Assignment =
Only the text belongs in the copy: retype each record exactly as it appears.

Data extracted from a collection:
****************
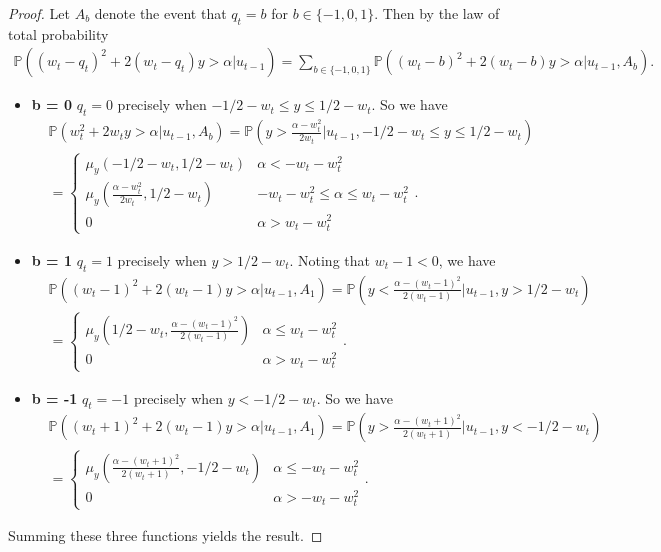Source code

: \documentclass[journal,onecolumn,11pt,final]{IEEEtran}
\newcommand{\1}{\mathbb{1}}
\theoremstyle{plain}
\theoremstyle{definition}
\theoremstyle{plain}
\theoremstyle{plain}
\theoremstyle{definition}
\renewcommand{\P}{\mathbb{P}}
\begin{document}
\begin{proof}
	Let \(A_b\) denote the event that \(q_t = b\) for \(b \in \{-1, 0, 1\}\). Then by the law of total probability
	\begin{align*}
	\P\left( (w_t - q_t)^2 + 2(w_t - q_t)y > \alpha \Big| u_{t-1} \right) = \sum_{b \in \{-1, 0, 1\}} \P\left( (w_t - b)^2 + 2(w_t - b)y > \alpha \Big| u_{t-1}, A_b \right).
	\end{align*}
	\begin{itemize}
		\item \textbf{b = 0} \(q_t = 0\) precisely when \(-1/2 - w_t \leq  y \leq 1/2 - w_t\). So we have
		\begin{align*}
		&\P\left( w_t^2 + 2w_t y > \alpha \Big| u_{t-1}, A_b \right) = \P\left( y > \frac{\alpha-w_t^2}{2w_t} \Big| u_{t-1}, -1/2 - w_t \leq y \leq 1/2-w_t\right) \\
		&=\left \{ \begin{array}{ll}
			      \mu_y\left( -1/2 - w_t, 1/2 - w_t\right) & \alpha < -w_t - w_t^2 \\
			        \mu_y\left( \frac{\alpha-w_t^2}{2w_t}, 1/2 - w_t\right) &  -w_t - w_t^2 \leq \alpha \leq w_t - w_t^2\\
			      0 & \alpha > w_t - w_t^2
			\end{array} .
			\right.  
		\end{align*}
		
		\item \textbf{b = 1} \(q_t = 1\) precisely when \( y > 1/2 - w_t\). Noting that \(w_t - 1 < 0\), we have
		\begin{align*}
		&\P\left( (w_t - 1)^2 + 2(w_t - 1)y > \alpha \Big| u_{t-1}, A_1 \right) = \P\left( y < \frac{\alpha-(w_t - 1)^2}{2(w_t-1)} \Big| u_{t-1}, y > 1/2 - w_t \right) \\		
		&=\left\{ \begin{array}{ll}
			        \mu_y\left( 1/2 - w_t,  \frac{\alpha - (w_t - 1)^2}{2(w_t - 1)} \right) &   \alpha \leq w_t - w_t^2\\
			      0 & \alpha > w_t - w_t^2
			\end{array} .
			\right.  		
			\end{align*}
			
		\item \textbf{b = -1} \(q_t = -1\) precisely when \( y < -1/2 - w_t\). So we have
		\begin{align*}
		&\P\left( (w_t + 1)^2 + 2(w_t - 1)y > \alpha \Big| u_{t-1}, A_1 \right) = \P\left( y > \frac{\alpha-(w_t + 1)^2}{2(w_t+1)} \Big| u_{t-1}, y < -1/2 - w_t \right) \\		
		&=\left\{ \begin{array}{ll}
			        \mu_y\left( \frac{\alpha - (w_t + 1)^2}{2(w_t + 1)}, -1/2 - w_t \right) &   \alpha \leq -w_t - w_t^2\\
			      0 & \alpha > -w_t - w_t^2
			\end{array} .
			\right.  		
			\end{align*}
	\end{itemize}
 	Summing these three functions yields the result.
\end{proof}
\end{document}
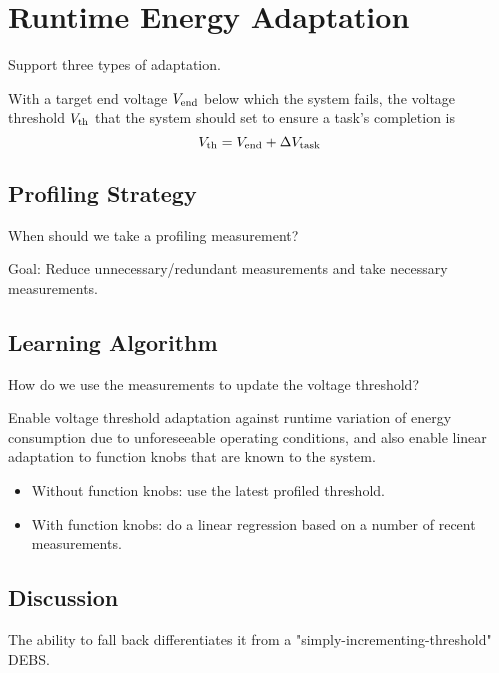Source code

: 
\section{\nn{} Runtime Energy Adaptation} \label{sec:method2}

Support three types of adaptation.

With a target end voltage $V_{\text{end}}$ below which the system fails, the voltage threshold $V_{\text{th}}$ that the system should set to ensure a task's completion is
\begin{equation}
    V_{\text{th}} = V_{\text{end}} + \Delta V_{\text{task}}
\end{equation}

\subsection{Profiling Strategy}

When should we take a profiling measurement?

Goal: Reduce unnecessary/redundant measurements and take necessary measurements.

\subsection{Learning Algorithm}

How do we use the measurements to update the voltage threshold?

Enable voltage threshold adaptation against runtime variation of energy consumption due to unforeseeable operating conditions, and also enable linear adaptation to function knobs that are known to the system. 

\begin{itemize}
    \item Without function knobs: use the latest profiled threshold.
    \item With function knobs: do a linear regression based on a number of recent measurements. 
\end{itemize}

\subsection{Discussion}

The ability to fall back differentiates it from a "simply-incrementing-threshold" DEBS.
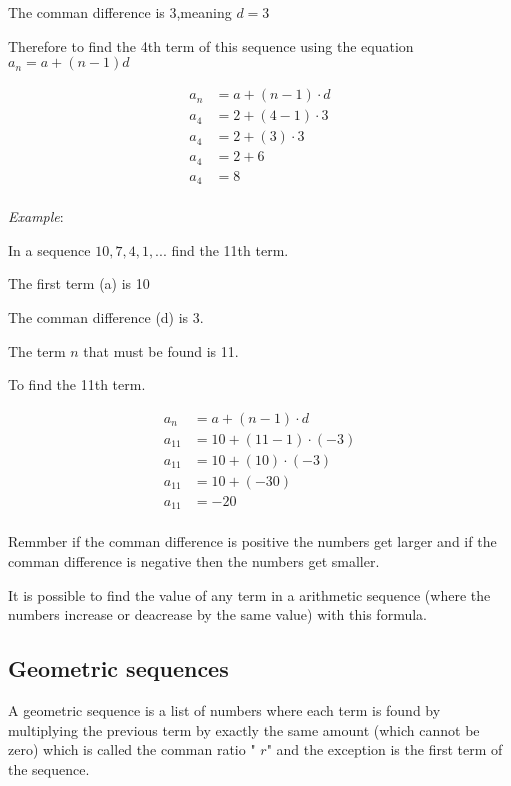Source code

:\documentclass[]{book}
\begin{document}
The comman difference is $ 3  $,meaning  $ d = 3  $

Therefore to find the 4th term of this sequence using the equation $ a_{n} = a + (n-1)d$

\begin{align}  
    a_{n} &= a + (n-1) \cdot d  \\
    a_{4} &= 2 + (4-1) \cdot  3  \\
    a_{4} &= 2 + (3) \cdot 3   \\
    a_{4} &= 2 + 6  \\
    a_{4} &= 8  \\
\end{align}  


\vspace{0.5 cm}
\textit{Example}: 

In a sequence $ 10, 7, 4, 1, ...  $ find the 11th term.
 
The first term (a) is 10

The comman difference (d) is 3.

The term $ n  $ that must be found is 11.

To find the 11th term.

\begin{align}
    a_{n} &= a + (n-1) \cdot d \\
    a_{11} &= 10 + (11-1) \cdot (-3 )\\
    a_{11} &= 10 + (10) \cdot (-3) \\
    a_{11} &= 10 + (-30) \\
    a_{11} &= -20 \\
\end{align}

Remmber if the comman difference is positive the numbers get larger and if the comman difference is negative then the numbers get smaller.

It is possible to find the value of any term in a arithmetic sequence (where the numbers increase or deacrease by the same value)
with this formula.

\subsection{Geometric sequences}

A geometric sequence is a list of numbers where each term is found by multiplying the previous term by exactly the same amount
 (which cannot be zero) which is called the comman ratio " $ r  $" and the exception is the first term of the sequence.   
\end{document}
****************
Response below =
Source code

: \documentclass[journal,onecolumn,11pt,final]{IEEEtran}
\newcommand{\1}{\mathbb{1}}
\theoremstyle{plain}
\theoremstyle{definition}
\theoremstyle{plain}
\theoremstyle{plain}
\theoremstyle{definition}
\renewcommand{\P}{\mathbb{P}}
\begin{document}
\begin{proof}
	Let \(A_b\) denote the event that \(q_t = b\) for \(b \in \{-1, 0, 1\}\). Then by the law of total probability
	\begin{align*}
	\P\left( (w_t - q_t)^2 + 2(w_t - q_t)y > \alpha \Big| u_{t-1} \right) = \sum_{b \in \{-1, 0, 1\}} \P\left( (w_t - b)^2 + 2(w_t - b)y > \alpha \Big| u_{t-1}, A_b \right).
	\end{align*}
	\begin{itemize}
		\item \textbf{b = 0} \(q_t = 0\) precisely when \(-1/2 - w_t \leq  y \leq 1/2 - w_t\). So we have
		\begin{align*}
		&\P\left( w_t^2 + 2w_t y > \alpha \Big| u_{t-1}, A_b \right) = \P\left( y > \frac{\alpha-w_t^2}{2w_t} \Big| u_{t-1}, -1/2 - w_t \leq y \leq 1/2-w_t\right) \\
		&=\left \{ \begin{array}{ll}
			      \mu_y\left( -1/2 - w_t, 1/2 - w_t\right) & \alpha < -w_t - w_t^2 \\
			        \mu_y\left( \frac{\alpha-w_t^2}{2w_t}, 1/2 - w_t\right) &  -w_t - w_t^2 \leq \alpha \leq w_t - w_t^2\\
			      0 & \alpha > w_t - w_t^2
			\end{array} .
			\right.  
		\end{align*}
		
		\item \textbf{b = 1} \(q_t = 1\) precisely when \( y > 1/2 - w_t\). Noting that \(w_t - 1 < 0\), we have
		\begin{align*}
		&\P\left( (w_t - 1)^2 + 2(w_t - 1)y > \alpha \Big| u_{t-1}, A_1 \right) = \P\left( y < \frac{\alpha-(w_t - 1)^2}{2(w_t-1)} \Big| u_{t-1}, y > 1/2 - w_t \right) \\		
		&=\left\{ \begin{array}{ll}
			        \mu_y\left( 1/2 - w_t,  \frac{\alpha - (w_t - 1)^2}{2(w_t - 1)} \right) &   \alpha \leq w_t - w_t^2\\
			      0 & \alpha > w_t - w_t^2
			\end{array} .
			\right.  		
			\end{align*}
			
		\item \textbf{b = -1} \(q_t = -1\) precisely when \( y < -1/2 - w_t\). So we have
		\begin{align*}
		&\P\left( (w_t + 1)^2 + 2(w_t - 1)y > \alpha \Big| u_{t-1}, A_1 \right) = \P\left( y > \frac{\alpha-(w_t + 1)^2}{2(w_t+1)} \Big| u_{t-1}, y < -1/2 - w_t \right) \\		
		&=\left\{ \begin{array}{ll}
			        \mu_y\left( \frac{\alpha - (w_t + 1)^2}{2(w_t + 1)}, -1/2 - w_t \right) &   \alpha \leq -w_t - w_t^2\\
			      0 & \alpha > -w_t - w_t^2
			\end{array} .
			\right.  		
			\end{align*}
	\end{itemize}
 	Summing these three functions yields the result.
\end{proof}
\end{document}
Source code

: 
\section{\nn{} Runtime Energy Adaptation} \label{sec:method2}

Support three types of adaptation.

With a target end voltage $V_{\text{end}}$ below which the system fails, the voltage threshold $V_{\text{th}}$ that the system should set to ensure a task's completion is
\begin{equation}
    V_{\text{th}} = V_{\text{end}} + \Delta V_{\text{task}}
\end{equation}

\subsection{Profiling Strategy}

When should we take a profiling measurement?

Goal: Reduce unnecessary/redundant measurements and take necessary measurements.

\subsection{Learning Algorithm}

How do we use the measurements to update the voltage threshold?

Enable voltage threshold adaptation against runtime variation of energy consumption due to unforeseeable operating conditions, and also enable linear adaptation to function knobs that are known to the system. 

\begin{itemize}
    \item Without function knobs: use the latest profiled threshold.
    \item With function knobs: do a linear regression based on a number of recent measurements. 
\end{itemize}

\subsection{Discussion}

The ability to fall back differentiates it from a "simply-incrementing-threshold" DEBS.
Source code

:\documentclass[]{book}
\begin{document}
The comman difference is $ 3  $,meaning  $ d = 3  $

Therefore to find the 4th term of this sequence using the equation $ a_{n} = a + (n-1)d$

\begin{align}  
    a_{n} &= a + (n-1) \cdot d  \\
    a_{4} &= 2 + (4-1) \cdot  3  \\
    a_{4} &= 2 + (3) \cdot 3   \\
    a_{4} &= 2 + 6  \\
    a_{4} &= 8  \\
\end{align}  


\vspace{0.5 cm}
\textit{Example}: 

In a sequence $ 10, 7, 4, 1, ...  $ find the 11th term.
 
The first term (a) is 10

The comman difference (d) is 3.

The term $ n  $ that must be found is 11.

To find the 11th term.

\begin{align}
    a_{n} &= a + (n-1) \cdot d \\
    a_{11} &= 10 + (11-1) \cdot (-3 )\\
    a_{11} &= 10 + (10) \cdot (-3) \\
    a_{11} &= 10 + (-30) \\
    a_{11} &= -20 \\
\end{align}

Remmber if the comman difference is positive the numbers get larger and if the comman difference is negative then the numbers get smaller.

It is possible to find the value of any term in a arithmetic sequence (where the numbers increase or deacrease by the same value)
with this formula.

\subsection{Geometric sequences}

A geometric sequence is a list of numbers where each term is found by multiplying the previous term by exactly the same amount
 (which cannot be zero) which is called the comman ratio " $ r  $" and the exception is the first term of the sequence.   
\end{document}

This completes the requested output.